PCOS Low GI Spanish Recipes: Lunch - Low GI Spanish Soup - PCOS-Friendly Recipe

PCOS Low GI Spanish Recipes: Lunch - Low GI Spanish Soup
Prep: 10 min
Cook: 30 min
Servings: 2
Lunch

Nutrition per Serving

250 Calories
15g Protein
20g Carbs
10g Fat
This soup is packed with low GI ingredients like chickpeas and tomatoes, which help to regulate blood sugar levels. Grocery list: olive oil, onion, garlic, red bell pepper, green bell pepper, tomatoes, chickpeas, vegetable broth, paprika, salt, pepper.

Ingredients

  • 1 tbsp olive oil (15ml)
  • 1 onion (chopped)
  • 2 cloves garlic (minced)
  • 1 red bell pepper (chopped)
  • 1 green bell pepper (chopped)
  • 1 cup chopped tomatoes (200g)
  • 1 cup chickpeas (200g)
  • 2 cups vegetable broth (500ml)
  • 1 tsp paprika, Salt and pepper to taste

Instructions

  1. Heat the olive oil in a large pot over medium heat. Add the onion, garlic, and bell peppers, and sauté until soft.
  2. Add the tomatoes, chickpeas, vegetable broth, and paprika.
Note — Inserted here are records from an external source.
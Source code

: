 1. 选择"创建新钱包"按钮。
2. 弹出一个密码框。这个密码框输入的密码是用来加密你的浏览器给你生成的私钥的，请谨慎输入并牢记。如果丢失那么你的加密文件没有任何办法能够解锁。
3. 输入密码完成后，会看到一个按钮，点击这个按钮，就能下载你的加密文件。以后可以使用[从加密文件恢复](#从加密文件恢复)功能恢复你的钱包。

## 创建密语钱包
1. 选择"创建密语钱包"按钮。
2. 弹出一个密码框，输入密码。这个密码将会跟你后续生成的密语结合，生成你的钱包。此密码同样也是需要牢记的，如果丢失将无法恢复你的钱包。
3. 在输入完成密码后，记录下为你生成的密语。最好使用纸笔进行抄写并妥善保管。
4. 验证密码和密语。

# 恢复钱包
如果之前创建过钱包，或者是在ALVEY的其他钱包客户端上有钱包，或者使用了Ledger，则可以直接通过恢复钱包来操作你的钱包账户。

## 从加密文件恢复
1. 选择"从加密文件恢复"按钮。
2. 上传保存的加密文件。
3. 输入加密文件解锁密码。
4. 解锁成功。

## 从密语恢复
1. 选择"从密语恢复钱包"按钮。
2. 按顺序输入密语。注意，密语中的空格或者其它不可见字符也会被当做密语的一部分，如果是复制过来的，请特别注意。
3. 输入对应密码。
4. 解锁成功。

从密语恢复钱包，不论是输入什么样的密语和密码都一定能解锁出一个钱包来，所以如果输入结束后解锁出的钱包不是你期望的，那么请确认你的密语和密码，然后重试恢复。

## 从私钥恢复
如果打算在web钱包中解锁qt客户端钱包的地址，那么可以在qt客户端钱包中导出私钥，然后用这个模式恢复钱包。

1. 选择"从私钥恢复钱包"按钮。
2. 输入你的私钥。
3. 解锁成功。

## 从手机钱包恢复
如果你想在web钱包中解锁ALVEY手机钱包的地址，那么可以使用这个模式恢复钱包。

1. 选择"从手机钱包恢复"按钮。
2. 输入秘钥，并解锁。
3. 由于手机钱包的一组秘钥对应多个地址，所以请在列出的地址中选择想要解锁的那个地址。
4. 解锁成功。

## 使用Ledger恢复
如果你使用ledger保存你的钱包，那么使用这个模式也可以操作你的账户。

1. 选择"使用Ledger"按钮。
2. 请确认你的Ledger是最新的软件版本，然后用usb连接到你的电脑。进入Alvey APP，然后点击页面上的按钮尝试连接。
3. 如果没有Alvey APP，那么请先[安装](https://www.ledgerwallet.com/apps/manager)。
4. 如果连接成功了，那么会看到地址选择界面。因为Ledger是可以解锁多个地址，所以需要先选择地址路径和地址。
Season with salt and pepper.
  3. Bring the soup to a boil, then reduce the heat and let it simmer for 20 minutes.
  4. Serve hot, garnished with fresh herbs if desired.
This Low GI Spanish Soup is a perfect lunch option for those with PCOS. The chickpeas provide a good source of protein and fiber, helping to regulate blood sugar levels. The tomatoes are rich in antioxidants, which can help reduce inflammation. The olive oil provides healthy fats, which are important for hormone regulation. This recipe is not only delicious, but also helps to empower you to take control of your PCOS through healthy eating.